The Treehouse

By Madeline Crowley

1330 Elm street was just your average street. It was a nice place to live. Located in the suburbs, it stretched long and was lined with the average two story homes. Each had a big green grassy yard with a simple driveway and wrap around porch for evening relaxation. There were no fences between any of them, as if the whole street was just one big property. Back then, before she grew old, Penny’s neighborhood was happy. Kids would run around playing for hours, giggling, without a care in the world. Their parents trusted them as long as they made it home in time for dinner. It was the kind of neighborhood that had weekly summer barbeques and everyone knew everyone.

Penny’s home, located in the very center of Elm street, had the biggest yard of all. The grass stretched almost two extra house lengths on each side, yet the house was smaller than most on Elm street. On the right side of her house stood a huge Elm tree. The kind that’s branches grew so long and heavy, not an ounce of sunlight shone through. When she was 6 years old, Penny’s daddy built her a treehouse. Since Penny’s mother died during childbirth, her father worked extra hard to save up for her. The two of them worked long and hard hours on it every summer day and when they finally finished it, they carved their names above the door. It read Penny and Matt with a faint heart outlining the two names, a sign of their love for one another. The treehouse was Penny’s prized possession and she spent nearly every hour of the day playing up in the branches. After school and on the weekends, all the neighborhood children would come and play. One day they all decided to carve their names into the sleek wooden floor. It was from then on, every child that ever came into the neighborhood met Penny and carved in their name. As the years passed, Penny’s neighborhood continued to be a haven of warmth and camaraderie. The treehouse, perched high among the sturdy branches of the old elm tree, became a sacred place for Penny and her friends. It was where they shared secrets, laughed until their sides hurt, and dreamed about their futures. By the time she was sixteen, Penny had a collection of over two hundred names, each one withholding special memories of her childhood.
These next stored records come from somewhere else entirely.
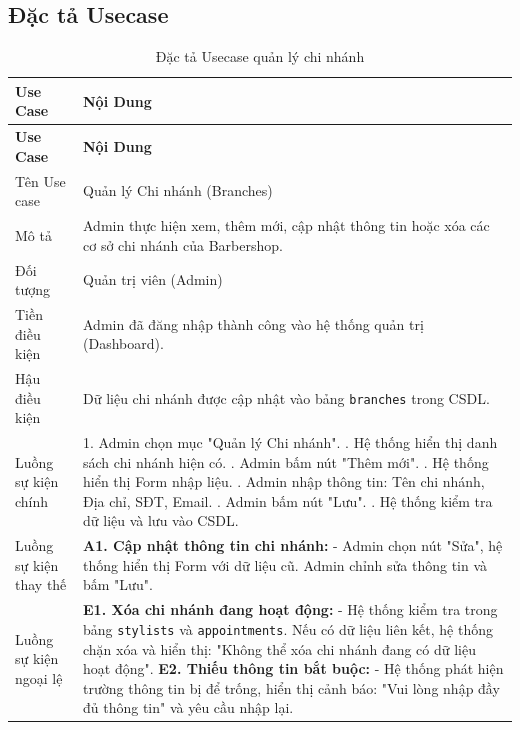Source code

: \documentclass[../BTL.tex]{subfiles}
\begin{document}
\subsection{Đặc tả Usecase}
\begin{longtable}{|p{}|p{}|}
\caption{Đặc tả Usecase quản lý chi nhánh}\label{tab:usecase-quan-ly-chi-nhanh}\\
\hline
\textbf{Use Case} & \textbf{Nội Dung} \\
\hline
\endfirsthead
\hline
\textbf{Use Case} & \textbf{Nội Dung} \\
\hline
\endhead
Tên Use case & Quản lý Chi nhánh (Branches) \\
\hline
Mô tả & Admin thực hiện xem, thêm mới, cập nhật thông tin hoặc xóa các cơ sở chi nhánh của Barbershop. \\
\hline
Đối tượng & Quản trị viên (Admin) \\
\hline
Tiền điều kiện & Admin đã đăng nhập thành công vào hệ thống quản trị (Dashboard). \\
\hline
Hậu điều kiện & Dữ liệu chi nhánh được cập nhật vào bảng \texttt{branches} trong CSDL. \\
\hline
Luồng sự kiện chính & 
1. Admin chọn mục "Quản lý Chi nhánh". \newline
2. Hệ thống hiển thị danh sách chi nhánh hiện có. \newline
3. Admin bấm nút "Thêm mới". \newline
4. Hệ thống hiển thị Form nhập liệu. \newline
5. Admin nhập thông tin: Tên chi nhánh, Địa chỉ, SĐT, Email. \newline
6. Admin bấm nút "Lưu". \newline
7. Hệ thống kiểm tra dữ liệu và lưu vào CSDL. \\
\hline
Luồng sự kiện thay thế & 
\textbf{A1. Cập nhật thông tin chi nhánh:} \newline
- Admin chọn nút "Sửa", hệ thống hiển thị Form với dữ liệu cũ. Admin chỉnh sửa thông tin và bấm "Lưu". \\
\hline
Luồng sự kiện ngoại lệ & 
\textbf{E1. Xóa chi nhánh đang hoạt động:} \newline
- Hệ thống kiểm tra trong bảng \texttt{stylists} và \texttt{appointments}. Nếu có dữ liệu liên kết, hệ thống chặn xóa và hiển thị: "Không thể xóa chi nhánh đang có dữ liệu hoạt động". \newline
\textbf{E2. Thiếu thông tin bắt buộc:} \newline
- Hệ thống phát hiện trường thông tin bị để trống, hiển thị cảnh báo: "Vui lòng nhập đầy đủ thông tin" và yêu cầu nhập lại. \\
\hline
\end{longtable}
\end{document}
Penny grew, and the summer before she was to leave for college, her dad was diagnosed with a rare lung cancer. The doctors predicted he had no more than three months of life left. Penny would go to sit in her treehouse every night and cry because she never wanted her father to see how scared she was. Although Penny was never raised to practice a religion or have any sort of faith, she would whisper silent prayers, not knowing who exactly she was speaking to. It wasn’t until one sad night, that there was a slow deep voice that responded back. At first it startled her but then she noticed it was coming from the tree. A little peephole on the back wall of the treehouse, resting directly against the bark, was emitting a soft calming voice. Penny laid her head against the treehouse that she loved with all her heart and listened to the voice telling her everything was alright. She wasn’t sure whether she was imagining it all or if it was real, but the comfort of the tree put her to sleep high up in the branches that night. At dawn, she awoke in a blanket of leaves that covered her through the night Penny got up, in awe of what was happening to her, yet for some reason she wasn’t concerned in the least. As she wandered back into the house she knew exactly what had happened and burst into tears. Her father laid motionless upon the kitchen floor; dead. Penny had nobody left, she was on her own now. 

Several weeks later, Penny had planned to leave for college, but since her fathers death, she decided to stay home. She spent most of her days up in the tree talking through the little peephole. Eventually, they became best friends. Penny would sit up in the treehouse, hours and hours a day as her family house slowly rotted to the ground. All the memories of her father, melting away, she fostered a deeper connection with the great elm tree. The two grew old together until the wrinkles on Penny’s face matched the bark on the tree. Then one day, on a cold, november morning, the leaves of the elm tree grew up over Penny and whispered in her ear lulling her into a long permanent sleep.